In suits originating before a justice, it is the settled law of this State, that the statement by a plaintiff of “ the *267grounds of his complaint ” will be sufficient, if it will inform the defendant of the nature of the plaintiff’s cause of action, and be so explicit that a judgment in the suit may be used as a bar to another action for the same cause. Milholland v. Pence, 11 Ind. 203; Clark v. Benefiel, 18 Ind. 405; and Powell v. DeHart, 55 Ind. 94. Testing the appellees’ complaint in this case by the law laid down in the cases cited, it seems clear to us, that said complaint was amply sufficient. It clearly informed the appellant of the nature of the appellees’ claim, and it can not be doubted that a judgment in this suit could be used by the appellant as a complete bar to any other suit for the same cause or claim.

It is said in argument by appellant’s counsel in this court, that the appellees’ complaint in this cause is defective and insufficient, because “ no averment is made of the meaning of the term, ‘ C. O. D.’ ” • These letters are by no means cabalistical. They have no occult nor mysterious meaning, as used in appellees’ complaint. In the ordinary commerce of the country, these letters have acquired such a fixed and determinate meaning, that courts and juries, from their general information, will readily understand what is meant thereby when they are used as the appellees have used them in their complaint. If the complaint were defective, for the want of an averment of the meaning of those letters, the defect would be one which could only be reached by a motion to make more specific, and which would certainly be cured by the verdict A motion in arrest of judgment would not reach such a defect in the complaint, if it were conceded to be defective in this particular.

Appellant’s attorney says: “ The general rule is, that a suit against a common carrier for the loss of goods must be in the name of the consignee.” So it is; but, like all other general rules, this one hath its exceptions. Where, as in this case, the goods are marked “ O. O. D.,” the contract of the common carrier, in connection therewith, is *268not only for the safe carriage and delivery of the goods to the consignee, but he further contracts with the consignors, that he will “ collect on delivery” and return to the consignors the charges on said goods.
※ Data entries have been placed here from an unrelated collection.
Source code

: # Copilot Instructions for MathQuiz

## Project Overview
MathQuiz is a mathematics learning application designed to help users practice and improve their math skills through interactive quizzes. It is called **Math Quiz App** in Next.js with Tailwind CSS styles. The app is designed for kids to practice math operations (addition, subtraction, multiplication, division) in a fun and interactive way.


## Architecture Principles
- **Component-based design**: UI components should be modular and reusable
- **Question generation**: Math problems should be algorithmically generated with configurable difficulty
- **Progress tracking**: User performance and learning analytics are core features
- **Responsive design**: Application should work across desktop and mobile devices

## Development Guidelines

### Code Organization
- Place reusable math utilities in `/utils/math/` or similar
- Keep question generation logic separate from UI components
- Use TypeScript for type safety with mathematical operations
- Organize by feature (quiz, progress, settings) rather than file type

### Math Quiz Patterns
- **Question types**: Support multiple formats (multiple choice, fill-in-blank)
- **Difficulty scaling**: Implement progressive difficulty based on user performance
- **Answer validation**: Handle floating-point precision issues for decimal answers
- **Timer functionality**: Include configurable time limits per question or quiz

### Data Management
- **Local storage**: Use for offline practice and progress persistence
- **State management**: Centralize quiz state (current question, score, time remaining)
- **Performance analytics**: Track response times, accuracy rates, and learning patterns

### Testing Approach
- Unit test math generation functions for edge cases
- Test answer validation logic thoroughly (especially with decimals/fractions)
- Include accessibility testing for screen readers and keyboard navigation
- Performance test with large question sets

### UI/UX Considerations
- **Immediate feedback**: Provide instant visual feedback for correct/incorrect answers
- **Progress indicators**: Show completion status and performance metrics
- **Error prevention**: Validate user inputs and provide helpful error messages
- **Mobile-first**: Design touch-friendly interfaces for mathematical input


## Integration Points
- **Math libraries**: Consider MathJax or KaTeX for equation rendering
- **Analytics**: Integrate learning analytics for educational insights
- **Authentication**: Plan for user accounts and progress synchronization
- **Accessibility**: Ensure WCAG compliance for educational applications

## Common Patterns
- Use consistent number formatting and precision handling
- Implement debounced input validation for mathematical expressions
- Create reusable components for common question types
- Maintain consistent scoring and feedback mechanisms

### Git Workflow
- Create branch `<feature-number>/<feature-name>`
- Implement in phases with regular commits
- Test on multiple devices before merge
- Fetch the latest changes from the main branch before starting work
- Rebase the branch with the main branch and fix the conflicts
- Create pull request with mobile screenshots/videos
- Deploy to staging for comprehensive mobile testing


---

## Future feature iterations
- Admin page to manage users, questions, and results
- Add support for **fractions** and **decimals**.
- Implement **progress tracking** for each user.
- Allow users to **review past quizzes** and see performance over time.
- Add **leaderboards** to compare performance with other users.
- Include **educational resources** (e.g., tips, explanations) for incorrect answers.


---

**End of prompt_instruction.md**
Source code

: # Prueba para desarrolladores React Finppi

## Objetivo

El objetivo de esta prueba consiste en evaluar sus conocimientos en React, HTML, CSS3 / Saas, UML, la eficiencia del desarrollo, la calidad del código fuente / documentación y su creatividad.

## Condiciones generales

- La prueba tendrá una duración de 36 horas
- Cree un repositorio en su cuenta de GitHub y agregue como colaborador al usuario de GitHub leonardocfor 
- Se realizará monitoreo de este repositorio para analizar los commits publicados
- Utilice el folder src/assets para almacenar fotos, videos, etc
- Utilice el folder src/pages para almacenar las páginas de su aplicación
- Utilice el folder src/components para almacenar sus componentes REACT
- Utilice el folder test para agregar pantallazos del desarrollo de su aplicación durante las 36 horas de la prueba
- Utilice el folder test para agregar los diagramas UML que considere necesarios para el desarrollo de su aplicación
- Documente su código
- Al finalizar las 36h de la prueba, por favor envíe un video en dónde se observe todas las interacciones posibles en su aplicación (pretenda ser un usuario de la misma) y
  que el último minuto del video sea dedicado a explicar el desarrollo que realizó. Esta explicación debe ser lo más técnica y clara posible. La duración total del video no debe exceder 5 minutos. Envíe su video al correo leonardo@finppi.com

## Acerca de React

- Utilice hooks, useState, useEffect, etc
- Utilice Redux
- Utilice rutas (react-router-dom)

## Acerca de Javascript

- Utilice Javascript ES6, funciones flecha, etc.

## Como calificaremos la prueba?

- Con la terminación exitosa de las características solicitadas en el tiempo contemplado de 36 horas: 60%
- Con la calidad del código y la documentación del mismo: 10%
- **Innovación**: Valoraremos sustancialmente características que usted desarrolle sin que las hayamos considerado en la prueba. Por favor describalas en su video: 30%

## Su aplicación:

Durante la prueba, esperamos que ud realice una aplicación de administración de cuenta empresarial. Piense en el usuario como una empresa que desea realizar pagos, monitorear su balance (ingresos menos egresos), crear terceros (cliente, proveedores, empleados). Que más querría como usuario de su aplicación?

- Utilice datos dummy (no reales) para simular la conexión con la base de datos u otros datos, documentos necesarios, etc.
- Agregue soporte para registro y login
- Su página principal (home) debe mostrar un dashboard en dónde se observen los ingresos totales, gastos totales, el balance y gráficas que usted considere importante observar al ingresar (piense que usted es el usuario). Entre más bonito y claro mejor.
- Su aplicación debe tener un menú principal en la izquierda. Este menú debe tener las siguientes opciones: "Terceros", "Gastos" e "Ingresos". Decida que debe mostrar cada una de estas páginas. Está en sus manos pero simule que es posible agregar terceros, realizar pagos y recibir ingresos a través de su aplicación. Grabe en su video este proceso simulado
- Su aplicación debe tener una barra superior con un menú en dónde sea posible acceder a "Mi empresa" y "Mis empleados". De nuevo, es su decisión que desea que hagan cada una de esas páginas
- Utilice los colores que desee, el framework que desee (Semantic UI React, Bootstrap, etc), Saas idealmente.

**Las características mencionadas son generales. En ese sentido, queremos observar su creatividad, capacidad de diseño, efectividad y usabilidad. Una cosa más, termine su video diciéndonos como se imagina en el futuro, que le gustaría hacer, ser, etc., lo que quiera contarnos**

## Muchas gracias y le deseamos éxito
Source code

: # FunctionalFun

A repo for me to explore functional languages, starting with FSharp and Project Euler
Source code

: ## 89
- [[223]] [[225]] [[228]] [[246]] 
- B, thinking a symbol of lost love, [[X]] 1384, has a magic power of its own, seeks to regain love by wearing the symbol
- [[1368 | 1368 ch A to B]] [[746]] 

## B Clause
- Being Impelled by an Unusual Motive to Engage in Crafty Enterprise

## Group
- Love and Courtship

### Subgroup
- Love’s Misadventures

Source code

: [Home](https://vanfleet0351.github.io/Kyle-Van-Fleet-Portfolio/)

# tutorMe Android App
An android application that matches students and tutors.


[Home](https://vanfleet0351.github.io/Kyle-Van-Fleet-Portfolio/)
Such was the appellant’s contract with the appellees in this case, as outlined in their complaint; and, under such a contract, if the appellant returned neither the goods nor the charges thereon, on demand, to the appellees, the consignors, in our opinion they might well maintain this suit.

But we need not pursue this question further, as it seems very clear to us, that the appellees’ complaint in this case was amply sufficient to withstand the appellant’s motion in arrest of judgment.

It is earnestly insisted by the appellant’s counsel, that the court below erred, in sustaining the appellees’ demurrers to the third, fourth, fifth and sixth paragraphs of answer. In neither of said paragraphs, did the appellant set up, as matter of defence, either the statute of limitations, set-off,.'or matter in abatement; and the statute expressly provides, that “ all matter of defence,” except the matters stated, “ may be given in evidence without plea.” 2 R. S. 1876, p. 612, sec. 34. Therefore, we do not set out these several paragraphs of answer, nor consider the alleged sufficiency of the facts therein, in this opinion. For, even if it were conceded, that the facts alleged in said several paragraphs of answer, or either of them, were amply sufficient to constitute a defence or defences to this action, still it would not be error to sustain demurrers to those paragraphs, for the reason that all the material facts alleged therein might have been given in evidence, on the trial of this cause, “ without plea.” At .most, these alleged errors, if such they were, were harmless errors; and it is well settled by numerous decisions, that, for such errors, this court will not reverse the judgment of a lower court.

The decision of the court below, in overruling the appellant’s motion for a new' trial, was also assigned as er*269ror. But the evidence on the trial is not in the record; and this alleged error presents no question for our consideration.

We find no error in the record of which the appellant can complain.

The judgment is affirmed, at the costs of the appellant.